*** Source material Section Begins ***

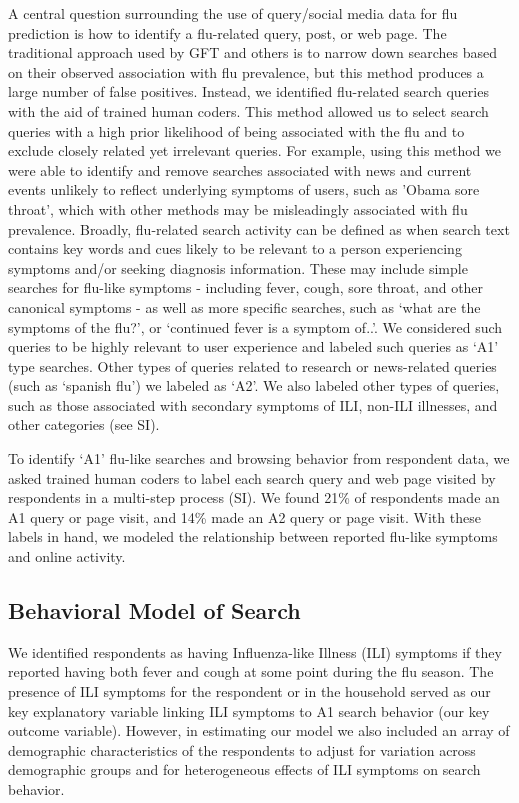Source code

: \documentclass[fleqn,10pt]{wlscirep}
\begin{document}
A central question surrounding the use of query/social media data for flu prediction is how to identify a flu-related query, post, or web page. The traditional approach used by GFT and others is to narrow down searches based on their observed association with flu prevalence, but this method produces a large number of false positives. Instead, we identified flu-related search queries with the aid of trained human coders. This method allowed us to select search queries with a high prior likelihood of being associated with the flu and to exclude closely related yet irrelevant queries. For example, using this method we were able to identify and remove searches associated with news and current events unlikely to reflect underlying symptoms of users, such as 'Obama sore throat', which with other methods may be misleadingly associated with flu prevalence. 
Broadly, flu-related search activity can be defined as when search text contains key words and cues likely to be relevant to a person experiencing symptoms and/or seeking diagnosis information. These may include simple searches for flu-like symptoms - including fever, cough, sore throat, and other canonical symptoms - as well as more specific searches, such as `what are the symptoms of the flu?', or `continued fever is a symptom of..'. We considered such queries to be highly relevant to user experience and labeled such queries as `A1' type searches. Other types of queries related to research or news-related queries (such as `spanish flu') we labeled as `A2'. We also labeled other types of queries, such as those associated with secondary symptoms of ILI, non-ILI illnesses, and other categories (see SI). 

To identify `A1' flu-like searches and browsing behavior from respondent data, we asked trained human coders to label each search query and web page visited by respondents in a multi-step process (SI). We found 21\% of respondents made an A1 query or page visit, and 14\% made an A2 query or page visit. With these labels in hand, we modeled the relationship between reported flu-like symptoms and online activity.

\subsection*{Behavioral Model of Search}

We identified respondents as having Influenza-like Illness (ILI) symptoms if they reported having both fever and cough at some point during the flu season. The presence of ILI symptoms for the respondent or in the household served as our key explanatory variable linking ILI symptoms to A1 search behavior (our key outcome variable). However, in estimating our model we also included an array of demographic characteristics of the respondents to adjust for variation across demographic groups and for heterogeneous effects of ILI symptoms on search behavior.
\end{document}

*** Source material Section Ends ***
*** Source material Section Begins ***

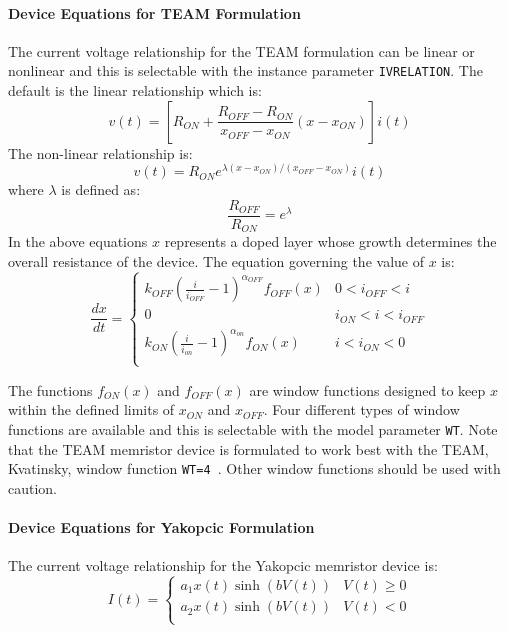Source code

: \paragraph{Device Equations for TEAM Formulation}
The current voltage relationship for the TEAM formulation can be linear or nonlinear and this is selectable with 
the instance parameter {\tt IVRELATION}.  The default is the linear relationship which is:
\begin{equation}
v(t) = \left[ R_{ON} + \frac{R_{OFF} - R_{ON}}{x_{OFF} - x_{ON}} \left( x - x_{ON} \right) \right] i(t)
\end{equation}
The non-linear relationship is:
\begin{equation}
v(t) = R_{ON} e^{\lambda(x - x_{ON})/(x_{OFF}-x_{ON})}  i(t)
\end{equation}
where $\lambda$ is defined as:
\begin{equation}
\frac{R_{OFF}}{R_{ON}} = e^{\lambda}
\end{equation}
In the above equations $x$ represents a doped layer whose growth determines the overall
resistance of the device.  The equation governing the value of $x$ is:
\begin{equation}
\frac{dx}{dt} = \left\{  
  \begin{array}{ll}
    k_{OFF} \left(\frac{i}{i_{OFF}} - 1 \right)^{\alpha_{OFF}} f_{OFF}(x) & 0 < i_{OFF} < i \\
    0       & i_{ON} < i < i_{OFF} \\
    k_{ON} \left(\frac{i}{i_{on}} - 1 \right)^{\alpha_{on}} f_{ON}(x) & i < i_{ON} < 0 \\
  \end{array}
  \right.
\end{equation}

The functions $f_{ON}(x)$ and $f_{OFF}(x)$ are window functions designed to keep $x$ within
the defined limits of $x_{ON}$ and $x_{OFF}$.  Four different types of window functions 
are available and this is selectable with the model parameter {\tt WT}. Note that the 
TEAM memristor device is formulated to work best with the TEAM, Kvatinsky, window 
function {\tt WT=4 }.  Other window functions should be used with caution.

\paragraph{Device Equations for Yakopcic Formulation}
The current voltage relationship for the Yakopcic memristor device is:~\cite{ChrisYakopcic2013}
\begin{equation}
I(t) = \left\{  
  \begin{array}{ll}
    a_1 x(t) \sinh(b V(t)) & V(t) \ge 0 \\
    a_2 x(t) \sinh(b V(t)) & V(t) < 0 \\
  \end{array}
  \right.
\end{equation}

*** Source material Section Ends ***

- [Work order]:
Check the lines above for the word "functions" and give the number of lines where it appears, with no other text.

- [Answer to this exercise]:
3